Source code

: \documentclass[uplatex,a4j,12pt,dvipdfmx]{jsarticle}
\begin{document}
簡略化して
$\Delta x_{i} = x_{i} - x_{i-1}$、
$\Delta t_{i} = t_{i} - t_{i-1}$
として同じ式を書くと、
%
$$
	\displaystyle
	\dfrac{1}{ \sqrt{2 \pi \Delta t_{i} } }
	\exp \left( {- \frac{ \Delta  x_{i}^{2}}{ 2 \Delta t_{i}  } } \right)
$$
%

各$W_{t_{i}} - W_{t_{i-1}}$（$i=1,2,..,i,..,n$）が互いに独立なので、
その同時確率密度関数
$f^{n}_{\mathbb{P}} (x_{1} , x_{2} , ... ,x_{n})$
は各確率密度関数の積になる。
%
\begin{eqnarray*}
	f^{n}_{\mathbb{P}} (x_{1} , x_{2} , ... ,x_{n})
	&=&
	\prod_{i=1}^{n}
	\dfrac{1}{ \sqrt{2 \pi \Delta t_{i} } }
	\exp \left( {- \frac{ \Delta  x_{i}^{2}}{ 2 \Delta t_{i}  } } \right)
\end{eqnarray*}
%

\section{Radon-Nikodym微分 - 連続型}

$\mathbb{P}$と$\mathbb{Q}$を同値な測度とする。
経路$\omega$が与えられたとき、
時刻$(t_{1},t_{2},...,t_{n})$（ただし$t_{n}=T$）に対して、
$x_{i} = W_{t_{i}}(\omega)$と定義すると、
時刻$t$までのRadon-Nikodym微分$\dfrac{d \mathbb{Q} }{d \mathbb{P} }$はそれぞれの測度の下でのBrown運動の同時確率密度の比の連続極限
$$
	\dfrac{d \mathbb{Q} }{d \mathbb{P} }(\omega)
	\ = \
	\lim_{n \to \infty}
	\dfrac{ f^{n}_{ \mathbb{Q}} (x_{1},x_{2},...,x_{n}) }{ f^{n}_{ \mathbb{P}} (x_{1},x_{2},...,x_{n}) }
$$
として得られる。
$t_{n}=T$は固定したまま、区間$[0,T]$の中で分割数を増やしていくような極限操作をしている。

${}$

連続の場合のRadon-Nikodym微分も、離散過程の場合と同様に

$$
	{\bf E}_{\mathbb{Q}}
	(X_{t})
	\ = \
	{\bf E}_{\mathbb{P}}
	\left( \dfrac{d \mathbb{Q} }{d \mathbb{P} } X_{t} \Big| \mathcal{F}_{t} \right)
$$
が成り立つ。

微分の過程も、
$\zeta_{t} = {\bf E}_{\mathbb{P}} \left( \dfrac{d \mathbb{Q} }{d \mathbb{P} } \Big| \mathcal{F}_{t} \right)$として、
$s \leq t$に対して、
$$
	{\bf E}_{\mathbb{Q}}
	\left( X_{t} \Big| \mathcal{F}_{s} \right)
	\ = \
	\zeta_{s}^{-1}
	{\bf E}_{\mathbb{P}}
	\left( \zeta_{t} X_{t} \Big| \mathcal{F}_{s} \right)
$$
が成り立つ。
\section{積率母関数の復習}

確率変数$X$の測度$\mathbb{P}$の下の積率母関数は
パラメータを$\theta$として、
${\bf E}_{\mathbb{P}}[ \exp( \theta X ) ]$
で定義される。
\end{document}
——
## What you are asked to do
Reproduce all entries. Keep them exact.

## Response for this exercise
Source code

: \documentclass[uplatex,a4j,12pt,dvipdfmx]{jsarticle}
\begin{document}
簡略化して
$\Delta x_{i} = x_{i} - x_{i-1}$、
$\Delta t_{i} = t_{i} - t_{i-1}$
として同じ式を書くと、
%
$$
	\displaystyle
	\dfrac{1}{ \sqrt{2 \pi \Delta t_{i} } }
	\exp \left( {- \frac{ \Delta  x_{i}^{2}}{ 2 \Delta t_{i}  } } \right)
$$
%

各$W_{t_{i}} - W_{t_{i-1}}$（$i=1,2,..,i,..,n$）が互いに独立なので、
その同時確率密度関数
$f^{n}_{\mathbb{P}} (x_{1} , x_{2} , ... ,x_{n})$
は各確率密度関数の積になる。
%
\begin{eqnarray*}
	f^{n}_{\mathbb{P}} (x_{1} , x_{2} , ... ,x_{n})
	&=&
	\prod_{i=1}^{n}
	\dfrac{1}{ \sqrt{2 \pi \Delta t_{i} } }
	\exp \left( {- \frac{ \Delta  x_{i}^{2}}{ 2 \Delta t_{i}  } } \right)
\end{eqnarray*}
%

\section{Radon-Nikodym微分 - 連続型}

$\mathbb{P}$と$\mathbb{Q}$を同値な測度とする。
経路$\omega$が与えられたとき、
時刻$(t_{1},t_{2},...,t_{n})$（ただし$t_{n}=T$）に対して、
$x_{i} = W_{t_{i}}(\omega)$と定義すると、
時刻$t$までのRadon-Nikodym微分$\dfrac{d \mathbb{Q} }{d \mathbb{P} }$はそれぞれの測度の下でのBrown運動の同時確率密度の比の連続極限
$$
	\dfrac{d \mathbb{Q} }{d \mathbb{P} }(\omega)
	\ = \
	\lim_{n \to \infty}
	\dfrac{ f^{n}_{ \mathbb{Q}} (x_{1},x_{2},...,x_{n}) }{ f^{n}_{ \mathbb{P}} (x_{1},x_{2},...,x_{n}) }
$$
として得られる。
$t_{n}=T$は固定したまま、区間$[0,T]$の中で分割数を増やしていくような極限操作をしている。

${}$

連続の場合のRadon-Nikodym微分も、離散過程の場合と同様に

$$
	{\bf E}_{\mathbb{Q}}
	(X_{t})
	\ = \
	{\bf E}_{\mathbb{P}}
	\left( \dfrac{d \mathbb{Q} }{d \mathbb{P} } X_{t} \Big| \mathcal{F}_{t} \right)
$$
が成り立つ。

微分の過程も、
$\zeta_{t} = {\bf E}_{\mathbb{P}} \left( \dfrac{d \mathbb{Q} }{d \mathbb{P} } \Big| \mathcal{F}_{t} \right)$として、
$s \leq t$に対して、
$$
	{\bf E}_{\mathbb{Q}}
	\left( X_{t} \Big| \mathcal{F}_{s} \right)
	\ = \
	\zeta_{s}^{-1}
	{\bf E}_{\mathbb{P}}
	\left( \zeta_{t} X_{t} \Big| \mathcal{F}_{s} \right)
$$
が成り立つ。
\section{積率母関数の復習}

確率変数$X$の測度$\mathbb{P}$の下の積率母関数は
パラメータを$\theta$として、
${\bf E}_{\mathbb{P}}[ \exp( \theta X ) ]$
で定義される。
\end{document}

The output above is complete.